Shifting the boundaries

Matthew Engel in the FT (£/reg) is devastating on the effects of the redrawing of parliamentary boundaries. I’ve always thought this was a terrible idea for the way it will weaken the Commons, but having read Engel’s column it’s clear this exercise is even worse than I’d feared. Engel writes:

The other day I saw a map of the constituency in which I am supposed to vote at the next election. It is called Ludlow and Leominster. It looks to me like a moose’s head. It will stretch from Ewyas Harold, in south-west Herefordshire, to Rowley in Shropshire, a journey – according to Google Earth – of 65.5 miles, taking an hour and 47 minutes.

The MP’s base in Ludlow will be an hour’s drive from Engel’s home, in an area with a different council and “totally different issues”. In effect, Engel will no longer have an MP that represents him or the area where he lives.

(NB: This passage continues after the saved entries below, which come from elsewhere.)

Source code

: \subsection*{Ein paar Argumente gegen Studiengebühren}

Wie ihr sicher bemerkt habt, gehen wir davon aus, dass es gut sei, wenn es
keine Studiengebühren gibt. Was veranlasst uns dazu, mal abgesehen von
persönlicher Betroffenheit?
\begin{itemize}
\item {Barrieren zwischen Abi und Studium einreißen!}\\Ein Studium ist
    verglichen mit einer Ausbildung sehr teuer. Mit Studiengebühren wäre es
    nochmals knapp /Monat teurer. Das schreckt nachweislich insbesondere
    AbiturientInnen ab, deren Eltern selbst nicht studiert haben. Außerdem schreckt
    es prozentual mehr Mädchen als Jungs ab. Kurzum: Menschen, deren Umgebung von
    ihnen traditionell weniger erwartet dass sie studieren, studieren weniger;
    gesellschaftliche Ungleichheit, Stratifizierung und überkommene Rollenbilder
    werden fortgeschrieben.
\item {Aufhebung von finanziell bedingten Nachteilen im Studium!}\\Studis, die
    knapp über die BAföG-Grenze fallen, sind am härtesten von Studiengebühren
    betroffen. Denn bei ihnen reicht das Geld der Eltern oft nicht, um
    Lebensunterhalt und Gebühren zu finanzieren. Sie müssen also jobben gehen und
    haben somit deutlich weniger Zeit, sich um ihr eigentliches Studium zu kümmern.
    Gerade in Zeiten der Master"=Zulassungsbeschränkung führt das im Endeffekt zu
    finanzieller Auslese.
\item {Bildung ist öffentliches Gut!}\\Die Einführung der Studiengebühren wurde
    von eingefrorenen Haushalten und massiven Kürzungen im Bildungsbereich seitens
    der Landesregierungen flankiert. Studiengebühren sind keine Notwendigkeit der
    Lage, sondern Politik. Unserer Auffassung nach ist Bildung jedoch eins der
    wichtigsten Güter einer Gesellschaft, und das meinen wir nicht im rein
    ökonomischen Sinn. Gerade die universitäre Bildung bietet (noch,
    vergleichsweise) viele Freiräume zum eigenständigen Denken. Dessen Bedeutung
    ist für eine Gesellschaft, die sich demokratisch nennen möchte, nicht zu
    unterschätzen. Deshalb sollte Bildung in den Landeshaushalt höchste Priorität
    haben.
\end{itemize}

The Coalition claims that the plans will produce a saving of £12m a year. In my view this is a pretty lowering reason for slashing the size of parliament anyway – not to mention a hypocritical one given the number of peers which the Coalition is creating at the same time – but Engel observes that even this will be offset by the MPs that remain demanding larger staffs to handle the larger constituencies they now represent.

However, the real concern is the democratic deficit:

  • MPs will “be dealing with multiple councils, so will be less effective in solving problems”.
  • MPs will be “much less useful at supporting their communities”. How is an MP representing both the City of London and Islington South supposed to represent both those wholly different areas? “If a small pot of European money is grabbable for some small-scale scheme, will my MP fight for it to go to Herefordshire or Shropshire?”
  • The abstract and constantly-shifting boundaries will increase the disengagement between voters and their MPs. Engel cites a Labour MP who says “he will have to give up on an enterprise scheme he had worked on for years with the council because the new boundaries will render his role meaningless”.

As Engel concludes:

Above all, it will be another blow to Britain’s very fragile sense of local identity and community, and reduce politicians’ ability to help preserve that. It was Mr Cameron who invented the phrase “broken society”. Over time, this nonsense will create a few more cracks.

In short, I’ve gone from thinking this is a bad idea to thinking that this is a truly calamitous idea, one that will cause real damage to an already-weakened democracy.

The Boundary Commission has a consultation on its proposals until 5 December, but it’s hard to see what real difference this can make. The problem isn’t the work the Commission has done, but the ludicrous and inflexible rules that they have been forced to apply.